If Donald Trump’s sister is right that he “has no principles,” he does at least have a few enduring instincts. Perhaps the most persistent is the president’s conviction that American greatness is threatened by voluntary economic exchange, the most powerful engine of peace and prosperity in human history.
Each of us has a fundamental right to the fruits of our labor, which includes the right to exchange the money we earn for products and services. When governments respect that right, mutually beneficial transactions replace zero-sum interactions that forcibly transfer resources from losers to winners. The value of those voluntary transactions does not depend on where buyers and sellers happen to be located.
Trump’s rejection of those principles pervades the second-term agenda he unveiled this week. He promises not only to “create 10 million new jobs in 10 months”—which itself betrays a basic misunderstanding of the president’s powers and the way a market economy works—but also to “keep jobs in America” through “Made in America” tax credits and “fair trade deals that protect American jobs.”
Even keeping jobs in America is not enough to satisfy Trump, who also wants to dictate who can fill those jobs. He would use immigration law to “prohibit American companies from replacing United States citizens with lower-cost foreign workers.”
Notwithstanding his vociferous rejection of the “socialism” he ascribes to the Democrats, Trump believes the government must manipulate the economy, which means overriding the choices Americans otherwise would make, to ensure his preferred outcomes, down to details as mundane as the location of air conditioner and washing machine factories. In his mind, trade is not a right to be respected but a process to be managed by politicians.
Ignoring the principle of comparative advantage as well as the self-evident benefits of transactions that both parties freely choose, Trump believes Americans should not be using oil, pharmaceuticals, or medical supplies produced in other countries.
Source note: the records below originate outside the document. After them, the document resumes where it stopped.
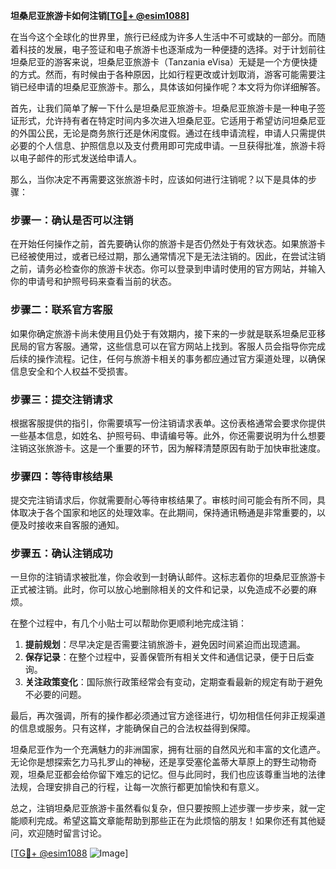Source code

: **坦桑尼亚旅游卡如何注销[[TG💪+ @esim1088](https://t.me/s/esim1088)]**

在当今这个全球化的世界里，旅行已经成为许多人生活中不可或缺的一部分。而随着科技的发展，电子签证和电子旅游卡也逐渐成为一种便捷的选择。对于计划前往坦桑尼亚的游客来说，坦桑尼亚旅游卡（Tanzania eVisa）无疑是一个方便快捷的方式。然而，有时候由于各种原因，比如行程更改或计划取消，游客可能需要注销已经申请的坦桑尼亚旅游卡。那么，具体该如何操作呢？本文将为你详细解答。

首先，让我们简单了解一下什么是坦桑尼亚旅游卡。坦桑尼亚旅游卡是一种电子签证形式，允许持有者在特定时间内多次进入坦桑尼亚。它适用于希望访问坦桑尼亚的外国公民，无论是商务旅行还是休闲度假。通过在线申请流程，申请人只需提供必要的个人信息、护照信息以及支付费用即可完成申请。一旦获得批准，旅游卡将以电子邮件的形式发送给申请人。

那么，当你决定不再需要这张旅游卡时，应该如何进行注销呢？以下是具体的步骤：

### 步骤一：确认是否可以注销

在开始任何操作之前，首先要确认你的旅游卡是否仍然处于有效状态。如果旅游卡已经被使用过，或者已经过期，那么通常情况下是无法注销的。因此，在尝试注销之前，请务必检查你的旅游卡状态。你可以登录到申请时使用的官方网站，并输入你的申请号和护照号码来查看当前的状态。

### 步骤二：联系官方客服

如果你确定旅游卡尚未使用且仍处于有效期内，接下来的一步就是联系坦桑尼亚移民局的官方客服。通常，这些信息可以在官方网站上找到。客服人员会指导你完成后续的操作流程。记住，任何与旅游卡相关的事务都应通过官方渠道处理，以确保信息安全和个人权益不受损害。

### 步骤三：提交注销请求

根据客服提供的指引，你需要填写一份注销请求表单。这份表格通常会要求你提供一些基本信息，如姓名、护照号码、申请编号等。此外，你还需要说明为什么想要注销这张旅游卡。这是一个重要的环节，因为解释清楚原因有助于加快审批速度。

### 步骤四：等待审核结果

提交完注销请求后，你就需要耐心等待审核结果了。审核时间可能会有所不同，具体取决于各个国家和地区的处理效率。在此期间，保持通讯畅通是非常重要的，以便及时接收来自客服的通知。

### 步骤五：确认注销成功

一旦你的注销请求被批准，你会收到一封确认邮件。这标志着你的坦桑尼亚旅游卡正式被注销。此时，你可以放心地删除相关的文件和记录，以免造成不必要的麻烦。

在整个过程中，有几个小贴士可以帮助你更顺利地完成注销：

1. **提前规划**：尽早决定是否需要注销旅游卡，避免因时间紧迫而出现遗漏。
2. **保存记录**：在整个过程中，妥善保管所有相关文件和通信记录，便于日后查询。
3. **关注政策变化**：国际旅行政策经常会有变动，定期查看最新的规定有助于避免不必要的问题。

最后，再次强调，所有的操作都必须通过官方途径进行，切勿相信任何非正规渠道的信息或服务。只有这样，才能确保自己的合法权益得到保障。

坦桑尼亚作为一个充满魅力的非洲国家，拥有壮丽的自然风光和丰富的文化遗产。无论你是想探索乞力马扎罗山的神秘，还是享受塞伦盖蒂大草原上的野生动物奇观，坦桑尼亚都会给你留下难忘的记忆。但与此同时，我们也应该尊重当地的法律法规，合理安排自己的行程，让每一次旅行都更加愉快和有意义。

总之，注销坦桑尼亚旅游卡虽然看似复杂，但只要按照上述步骤一步步来，就一定能顺利完成。希望这篇文章能帮助到那些正在为此烦恼的朋友！如果你还有其他疑问，欢迎随时留言讨论。

[[TG💪+ @esim1088](https://t.me/s/esim1088) ![Image](https://i.postimg.cc/4NQfJmqS/Snipaste-2025-05-13-00-14-12.png)]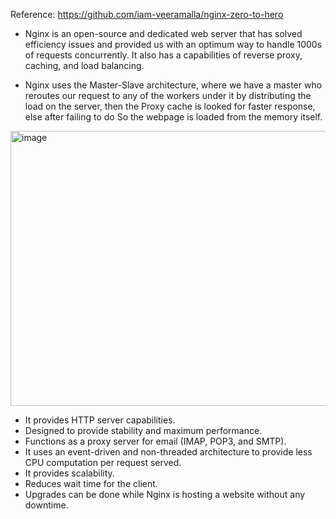 Reference: https://github.com/iam-veeramalla/nginx-zero-to-hero

* Nginx is an open-source and dedicated web server that has solved efficiency issues and provided us with an optimum way to handle 1000s of requests concurrently. It also has a capabilities of reverse proxy, caching, and load balancing.

* Nginx uses the Master-Slave architecture, where we have a master who reroutes our request to any of the workers under it by distributing the load on the server, then the Proxy cache is looked for faster response, else after failing to do So the webpage is loaded from the memory itself.

<img width="793" height="440" alt="image" src="https://github.com/user-attachments/assets/4ed92c4d-1361-4e64-be05-621946a8de91" />

* It provides HTTP server capabilities.
* Designed to provide stability and maximum performance.
* Functions as a proxy server for email (IMAP, POP3, and SMTP).
* It uses an event-driven and non-threaded architecture to provide less CPU computation per request served.
* It provides scalability.
* Reduces wait time for the client.
* Upgrades can be done while Nginx is hosting a website without any downtime.

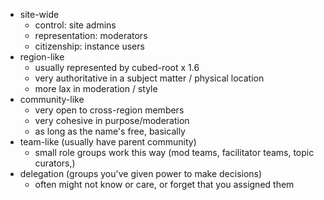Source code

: - site-wide
	- control: site admins
	- representation: moderators
	- citizenship: instance users
- region-like
	- usually represented by cubed-root x 1.6
	- very authoritative in a subject matter / physical location
	- more lax in moderation / style
- community-like
	- very open to cross-region members
	- very cohesive in purpose/moderation
	- as long as the name's free, basically
- team-like (usually have parent community)
	- small role groups work this way (mod teams, facilitator teams, topic curators,)
- delegation (groups you've given power to make decisions)
	- often might not know or care, or forget that you assigned them
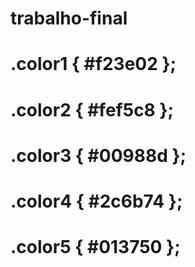 # trabalho-final

# .color1 { #f23e02 };
# .color2 { #fef5c8 };
# .color3 { #00988d };
# .color4 { #2c6b74 };
# .color5 { #013750 };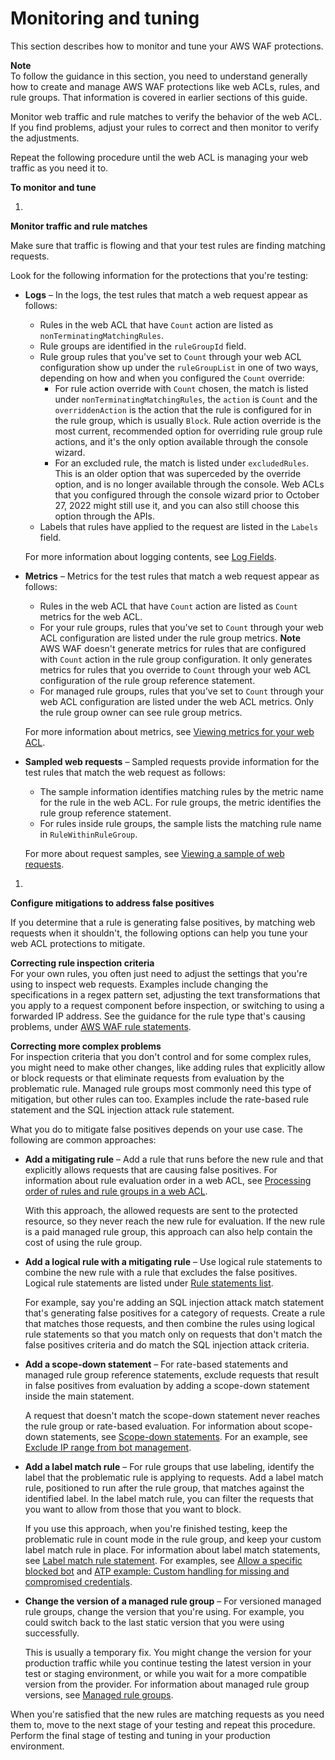 # Monitoring and tuning<a name="web-acl-testing-activities"></a>

This section describes how to monitor and tune your AWS WAF protections\. 

**Note**  
To follow the guidance in this section, you need to understand generally how to create and manage AWS WAF protections like web ACLs, rules, and rule groups\. That information is covered in earlier sections of this guide\.

Monitor web traffic and rule matches to verify the behavior of the web ACL\. If you find problems, adjust your rules to correct and then monitor to verify the adjustments\. 

Repeat the following procedure until the web ACL is managing your web traffic as you need it to\. 

**To monitor and tune**

1. 

**Monitor traffic and rule matches**

   Make sure that traffic is flowing and that your test rules are finding matching requests\. 

   Look for the following information for the protections that you're testing: 
   + **Logs** – In the logs, the test rules that match a web request appear as follows: 
     + Rules in the web ACL that have `Count` action are listed as `nonTerminatingMatchingRules`\.
     + Rule groups are identified in the `ruleGroupId` field\.
     + Rule group rules that you've set to `Count` through your web ACL configuration show up under the `ruleGroupList` in one of two ways, depending on how and when you configured the `Count` override: 
       + For rule action override with `Count` chosen, the match is listed under `nonTerminatingMatchingRules`, the `action` is `Count` and the `overriddenAction` is the action that the rule is configured for in the rule group, which is usually `Block`\. Rule action override is the most current, recommended option for overriding rule group rule actions, and it's the only option available through the console wizard\. 
       + For an excluded rule, the match is listed under `excludedRules`\. This is an older option that was superceded by the override option, and is no longer available through the console\. Web ACLs that you configured through the console wizard prior to October 27, 2022 might still use it, and you can also still choose this option through the APIs\.
     + Labels that rules have applied to the request are listed in the `Labels` field\.

     For more information about logging contents, see [Log Fields](logging-fields.md)\.
   + **Metrics** – Metrics for the test rules that match a web request appear as follows: 
     + Rules in the web ACL that have `Count` action are listed as `Count` metrics for the web ACL\. 
     + For your rule groups, rules that you've set to `Count` through your web ACL configuration are listed under the rule group metrics\. 
**Note**  
AWS WAF doesn't generate metrics for rules that are configured with `Count` action in the rule group configuration\. It only generates metrics for rules that you override to `Count` through your web ACL configuration of the rule group reference statement\. 
     + For managed rule groups, rules that you've set to `Count` through your web ACL configuration are listed under the web ACL metrics\. Only the rule group owner can see rule group metrics\. 

     For more information about metrics, see [Viewing metrics for your web ACL](web-acl-testing-view-metrics.md)\.
   + **Sampled web requests** – Sampled requests provide information for the test rules that match the web request as follows: 
     + The sample information identifies matching rules by the metric name for the rule in the web ACL\. For rule groups, the metric identifies the rule group reference statement\. 
     + For rules inside rule groups, the sample lists the matching rule name in `RuleWithinRuleGroup`\. 

     For more about request samples, see [Viewing a sample of web requests](web-acl-testing-view-sample.md)\.

1. 

**Configure mitigations to address false positives**

   If you determine that a rule is generating false positives, by matching web requests when it shouldn't, the following options can help you tune your web ACL protections to mitigate\. 

**Correcting rule inspection criteria**  
For your own rules, you often just need to adjust the settings that you're using to inspect web requests\. Examples include changing the specifications in a regex pattern set, adjusting the text transformations that you apply to a request component before inspection, or switching to using a forwarded IP address\. See the guidance for the rule type that's causing problems, under [AWS WAF rule statements](waf-rule-statements.md)\. 

**Correcting more complex problems**  
For inspection criteria that you don't control and for some complex rules, you might need to make other changes, like adding rules that explicitly allow or block requests or that eliminate requests from evaluation by the problematic rule\. Managed rule groups most commonly need this type of mitigation, but other rules can too\. Examples include the rate\-based rule statement and the SQL injection attack rule statement\. 

   What you do to mitigate false positives depends on your use case\. The following are common approaches:
   + **Add a mitigating rule** – Add a rule that runs before the new rule and that explicitly allows requests that are causing false positives\. For information about rule evaluation order in a web ACL, see [Processing order of rules and rule groups in a web ACL](web-acl-processing-order.md)\.

     With this approach, the allowed requests are sent to the protected resource, so they never reach the new rule for evaluation\. If the new rule is a paid managed rule group, this approach can also help contain the cost of using the rule group\. 
   + **Add a logical rule with a mitigating rule** – Use logical rule statements to combine the new rule with a rule that excludes the false positives\. Logical rule statements are listed under [Rule statements list](waf-rule-statements-list.md)\.

     For example, say you're adding an SQL injection attack match statement that's generating false positives for a category of requests\. Create a rule that matches those requests, and then combine the rules using logical rule statements so that you match only on requests that don't match the false positives criteria and do match the SQL injection attack criteria\. 
   + **Add a scope\-down statement** – For rate\-based statements and managed rule group reference statements, exclude requests that result in false positives from evaluation by adding a scope\-down statement inside the main statement\. 

     A request that doesn't match the scope\-down statement never reaches the rule group or rate\-based evaluation\. For information about scope\-down statements, see [Scope\-down statements](waf-rule-scope-down-statements.md)\. For an example, see [Exclude IP range from bot management](waf-bot-control-example-scope-down-ip.md)\. 
   + **Add a label match rule** – For rule groups that use labeling, identify the label that the problematic rule is applying to requests\. Add a label match rule, positioned to run after the rule group, that matches against the identified label\. In the label match rule, you can filter the requests that you want to allow from those that you want to block\. 

     If you use this approach, when you're finished testing, keep the problematic rule in count mode in the rule group, and keep your custom label match rule in place\. For information about label match statements, see [Label match rule statement](waf-rule-statement-type-label-match.md)\. For examples, see [Allow a specific blocked bot](waf-bot-control-example-allow-blocked-bot.md) and [ATP example: Custom handling for missing and compromised credentials](waf-atp-control-example-user-agent-exception.md)\. 
   + **Change the version of a managed rule group** – For versioned managed rule groups, change the version that you're using\. For example, you could switch back to the last static version that you were using successfully\. 

     This is usually a temporary fix\. You might change the version for your production traffic while you continue testing the latest version in your test or staging environment, or while you wait for a more compatible version from the provider\. For information about managed rule group versions, see [Managed rule groups](waf-managed-rule-groups.md)\.

When you're satisfied that the new rules are matching requests as you need them to, move to the next stage of your testing and repeat this procedure\. Perform the final stage of testing and tuning in your production environment\.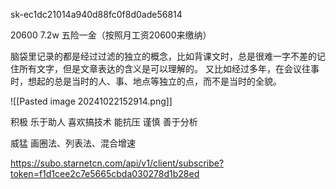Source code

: sk-ec1dc21014a940d88fc0f8d0ade56814

20600
7.2w
五险一金（按照月工资20600来缴纳）

脑袋里记录的都是经过过滤的独立的概念，比如背课文时，总是很难一字不差的记住所有文字，但是文章表达的含义是可以理解的。
又比如经过多年，在会议往事时，想起的总是当时的人、事、地点等独立的点，而不是当时的全貌。

![[Pasted image 20241022152914.png]]

积极
乐于助人
喜欢搞技术
能抗压
谨慎
善于分析

威猛 画圈法、列表法、混合增速

https://subo.starnetcn.com/api/v1/client/subscribe?token=f1d1cee2c7e5665cbda030278d1b28ed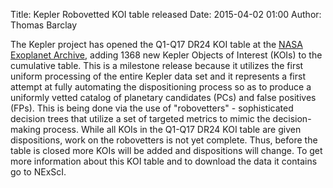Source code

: Title: Kepler Robovetted KOI table released
Date: 2015-04-02 01:00
Author: Thomas Barclay

The Kepler project has opened the Q1-Q17 DR24 KOI table at the [NASA Exoplanet Archive](http://exoplanetarchive.ipac.caltech.edu), adding 1368 new Kepler Objects of Interest (KOIs) to the cumulative table. This is a milestone release because it utilizes the first uniform processing of the entire Kepler data set and it represents a first attempt at fully automating the dispositioning process so as to produce a uniformly vetted catalog of planetary candidates (PCs) and false positives (FPs). This is being done via the use of "robovetters" - sophisticated decision trees that utilize a set of targeted metrics to mimic the decision-making process. While all KOIs in the Q1-Q17 DR24 KOI table are given dispositions, work on the robovetters is not yet complete. Thus, before the table is closed more KOIs will be added and dispositions will change. To get more information about this KOI table and to download the data it contains go to NExScI.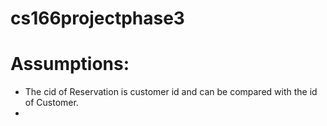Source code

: # cs166projectphase3

# Assumptions: 
- The cid of Reservation is customer id and can be compared with the id of Customer. 
- 

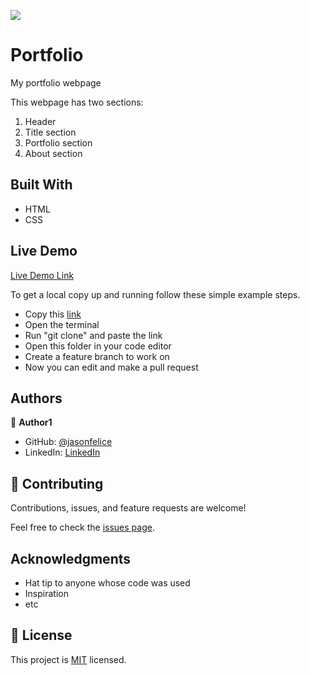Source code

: ![](https://img.shields.io/badge/Microverse-blueviolet)

# Portfolio

My portfolio webpage

This webpage has two sections:
1. Header
2. Title section
3. Portfolio section
4. About section

## Built With

- HTML
- CSS
## Live Demo
[Live Demo Link](https://htmlpreview.github.io/?https://github.com/jasonfelice/portfolio/blob/main/index.html)

To get a local copy up and running follow these simple example steps.
- Copy this [link](https://github.com/jasonfelice/portfolio)
- Open the terminal
- Run "git clone" and paste the link
- Open this folder in your code editor
- Create a feature branch to work on
- Now you can edit and make a pull request



## Authors

👤 **Author1**

- GitHub: [@jasonfelice](https://github.com/jasonfelice)
- LinkedIn: [LinkedIn](https://www.linkedin.com/in/jason-felice-11a5a622b/)

## 🤝 Contributing

Contributions, issues, and feature requests are welcome!

Feel free to check the [issues page](../../issues/).

## Acknowledgments

- Hat tip to anyone whose code was used
- Inspiration
- etc

## 📝 License

This project is [MIT](./MIT.md) licensed.
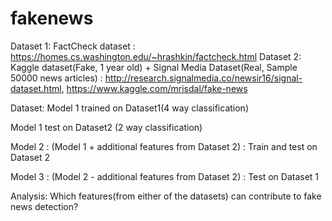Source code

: # fakenews
Dataset 1: FactCheck dataset :  https://homes.cs.washington.edu/~hrashkin/factcheck.html
Dataset 2: Kaggle dataset(Fake, 1 year old) + Signal Media Dataset(Real, Sample 50000 news articles) : http://research.signalmedia.co/newsir16/signal-dataset.html, https://www.kaggle.com/mrisdal/fake-news 

Dataset:
Model 1 trained on Dataset1(4 way classification)

Model 1 test on Dataset2 (2 way classification)

Model 2 : (Model 1 + additional features from Dataset 2) : Train and test on Dataset 2

Model 3 : (Model 2 - additional features from Dataset 2) : Test on Dataset 1

Analysis:
Which features(from either of the datasets) can contribute to fake news detection?

 
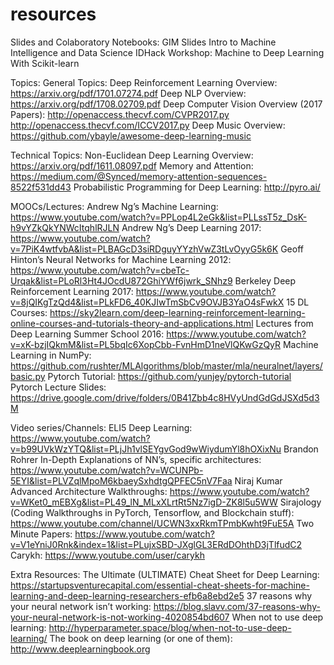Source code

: # resources
Slides and Colaboratory Notebooks:
GIM Slides
Intro to Machine Intelligence and Data Science
IDHack Workshop: Machine to Deep Learning With Scikit-learn

Topics:
General Topics:
Deep Reinforcement Learning Overview: https://arxiv.org/pdf/1701.07274.pdf
Deep NLP Overview: https://arxiv.org/pdf/1708.02709.pdf
Deep Computer Vision Overview (2017 Papers):
http://openaccess.thecvf.com/CVPR2017.py
http://openaccess.thecvf.com/ICCV2017.py
Deep Music Overview: https://github.com/ybayle/awesome-deep-learning-music

Technical Topics:
Non-Euclidean Deep Learning Overview: https://arxiv.org/pdf/1611.08097.pdf
Memory and Attention: https://medium.com/@Synced/memory-attention-sequences-8522f531dd43
Probabilistic Programming for Deep Learning: http://pyro.ai/

MOOCs/Lectures:
Andrew Ng’s Machine Learning: https://www.youtube.com/watch?v=PPLop4L2eGk&list=PLLssT5z_DsK-h9vYZkQkYNWcItqhlRJLN
Andrew Ng’s Deep Learning 2017:
https://www.youtube.com/watch?v=7PiK4wtfvbA&list=PLBAGcD3siRDguyYYzhVwZ3tLvOyyG5k6K
Geoff Hinton’s Neural Networks for Machine Learning 2012: https://www.youtube.com/watch?v=cbeTc-Urqak&list=PLoRl3Ht4JOcdU872GhiYWf6jwrk_SNhz9
Berkeley Deep Reinforcement Learning 2017: https://www.youtube.com/watch?v=8jQIKgTzQd4&list=PLkFD6_40KJIwTmSbCv9OVJB3YaO4sFwkX
15 DL Courses: https://sky2learn.com/deep-learning-reinforcement-learning-online-courses-and-tutorials-theory-and-applications.html
Lectures from Deep Learning Summer School 2016: https://www.youtube.com/watch?v=xK-bzjIQkmM&list=PL5bqIc6XopCbb-FvnHmD1neVlQKwGzQyR
Machine Learning in NumPy:
https://github.com/rushter/MLAlgorithms/blob/master/mla/neuralnet/layers/basic.py
Pytorch Tutorial:
https://github.com/yunjey/pytorch-tutorial
Pytorch Lecture Slides:
https://drive.google.com/drive/folders/0B41Zbb4c8HVyUndGdGdJSXd5d3M

Video series/Channels:
ELI5 Deep Learning:
https://www.youtube.com/watch?v=b99UVkWzYTQ&list=PLjJh1vlSEYgvGod9wWiydumYl8hOXixNu
Brandon Rohrer In-Depth Explanations of NN’s, specific architectures:
https://www.youtube.com/watch?v=WCUNPb-5EYI&list=PLVZqlMpoM6kbaeySxhdtgQPFEC5nV7Faa
Niraj Kumar Advanced Architecture Walkthroughs:
https://www.youtube.com/watch?v=WKet0_mEBXg&list=PL49_lN_MLxXLrtRt5Nz7igD-ZK8l5u5WW
Sirajology (Coding Walkthroughs in PyTorch, Tensorflow, and Blockchain stuff): https://www.youtube.com/channel/UCWN3xxRkmTPmbKwht9FuE5A
Two Minute Papers: https://www.youtube.com/watch?v=V1eYniJ0Rnk&index=1&list=PLujxSBD-JXglGL3ERdDOhthD3jTlfudC2
Carykh: https://www.youtube.com/user/carykh

Extra Resources:
The Ultimate (ULTIMATE) Cheat Sheet for Deep Learning: https://startupsventurecapital.com/essential-cheat-sheets-for-machine-learning-and-deep-learning-researchers-efb6a8ebd2e5
37 reasons why your neural network isn’t working: https://blog.slavv.com/37-reasons-why-your-neural-network-is-not-working-4020854bd607
When not to use deep learning: http://hyperparameter.space/blog/when-not-to-use-deep-learning/
The book on deep learning (or one of them): http://www.deeplearningbook.org
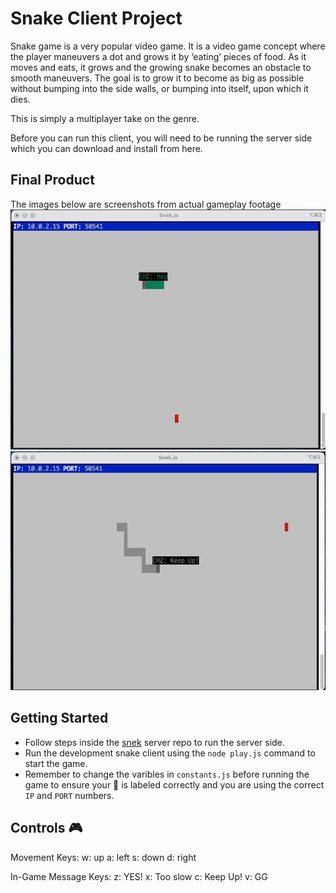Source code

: # Snake Client Project

Snake game is a very popular video game. It is a video game concept where the player maneuvers a dot and grows it by ‘eating’ pieces of food. As it moves and eats, it grows and the growing snake becomes an obstacle to smooth maneuvers. The goal is to grow it to become as big as possible without bumping into the side walls, or bumping into itself, upon which it dies.

This is simply a multiplayer take on the genre.

Before you can run this client, you will need to be running the server side which you can download and install from here. 

## Final Product

The images below are screenshots from actual gameplay footage
!["Game Start"](images/snek.png)
!["User Message during gameplay"](images/snekTwo.png)


## Getting Started

- Follow steps inside the [snek](https://github.com/taniarascia/snek) server repo to run the server side.
- Run the development snake client using the `node play.js` command to start the game.
- Remember to change the varibles in `constants.js` before running the game to ensure your 🐍 is labeled correctly and you are using the correct `IP` and `PORT` numbers.

## Controls 🎮

Movement Keys:
  w: up
  a: left
  s: down
  d: right

In-Game Message Keys:
  z: YES!
  x: Too slow
  c: Keep Up!
  v: GG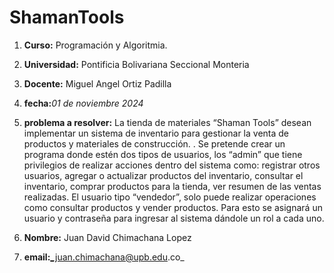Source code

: # ShamanTools
1. **Curso:** Programación y Algoritmia. 
2. **Universidad:** Pontificia Bolivariana Seccional Monteria 
3. **Docente:** Miguel Angel Ortiz Padilla
4. **fecha:**_01 de noviembre 2024_
5. **problema a resolver:** La tienda de materiales “Shaman Tools” desean implementar un sistema de inventario para gestionar la venta de productos y materiales de construcción. . Se pretende crear un programa donde estén dos tipos de usuarios, los “admin” que tiene privilegios de realizar acciones dentro del sistema como: registrar otros usuarios, agregar o actualizar productos del inventario, consultar el inventario, comprar productos para la tienda, ver resumen de las ventas realizadas. El usuario tipo “vendedor”, solo puede realizar operaciones como consultar productos y vender productos. Para esto se asignará un usuario y contraseña para ingresar al sistema dándole un rol a cada uno.


6. **Nombre:** Juan David Chimachana Lopez 
7. **email:**_juan.chimachana@upb.edu.co_


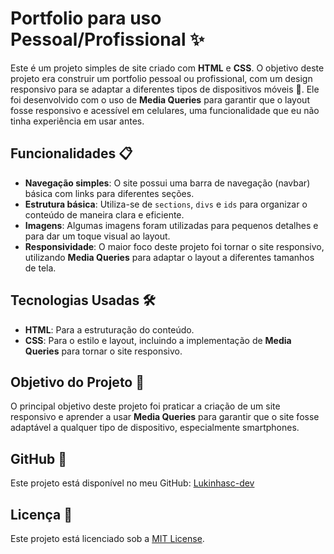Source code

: # Portfolio para uso Pessoal/Profissional ✨
Este é um projeto simples de site criado com **HTML** e **CSS**. O objetivo deste projeto era construir um portfolio pessoal ou profissional, com um design responsivo para se adaptar a diferentes tipos de dispositivos móveis 📱. Ele foi desenvolvido com o uso de **Media Queries** para garantir que o layout fosse responsivo e acessível em celulares, uma funcionalidade que eu não tinha experiência em usar antes.

## Funcionalidades 📋
- **Navegação simples**: O site possui uma barra de navegação (navbar) básica com links para diferentes seções.
- **Estrutura básica**: Utiliza-se de `sections`, `divs` e `ids` para organizar o conteúdo de maneira clara e eficiente.
- **Imagens**: Algumas imagens foram utilizadas para pequenos detalhes e para dar um toque visual ao layout.
- **Responsividade**: O maior foco deste projeto foi tornar o site responsivo, utilizando **Media Queries** para adaptar o layout a diferentes tamanhos de tela.

## Tecnologias Usadas 🛠️
- **HTML**: Para a estruturação do conteúdo.
- **CSS**: Para o estilo e layout, incluindo a implementação de **Media Queries** para tornar o site responsivo.

## Objetivo do Projeto 🎯
O principal objetivo deste projeto foi praticar a criação de um site responsivo e aprender a usar **Media Queries** para garantir que o site fosse adaptável a qualquer tipo de dispositivo, especialmente smartphones.

## GitHub 🔗
Este projeto está disponível no meu GitHub: [Lukinhasc-dev](https://github.com/lukinhasc-dev)

## Licença 📜
Este projeto está licenciado sob a [MIT License](LICENSE).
To “end our reliance on China” and “bring back 1 million manufacturing jobs,” he would provide tax benefits to companies that “bring back jobs from China” and deny federal contracts to businesses that “outsource to China.”
Trump’s obsession with stopping Americans from buying Chinese goods is at odds not only with his party’s former support of free trade but also with its avowed resistance to tax increases. Taking into account retaliatory tariffs as well as the taxes Trump imposed directly, his trade war with China is costing American consumers an estimated $57 billion a year, on top of the costs borne by U.S. farmers and manufacturers caught in the crossfire.
In contrast with his positions on, say, abortion or gun rights, Trump’s beef against free trade is longstanding and seemingly sincere. No matter what pointy-headed economists say, he knows in his gut that money spent on foreign goods is wasted, that immiserating autarky is the key to American greatness, and that something nefarious is going on whenever imports from a particular country happen to exceed exports.
“You only have to look at our trade deficit to see that we are being taken to the cleaners by our trading partners,” Trump wrote two decades ago in a book that likened peaceful economic exchange to warfare. “If we didn’t trade,” he averred two years ago, “we’d save a hell of a lot of money.”
When Trump ran for president in 2016, the Republican platform likewise bemoaned “massive trade deficits,” even while paying lip service to “open markets.” This year the party decided to forgo a platform, saying it stands for whatever Trump has in mind.
Whatever that is, we can be pretty sure it will ignore a wise warning from the 2016 GOP platform. “We are the party of a growing economy that gives everyone a chance in life, an opportunity to learn, work, and realize the prosperity freedom makes possible,” the Republicans said then. “Government cannot create prosperity, though government can limit or destroy it.”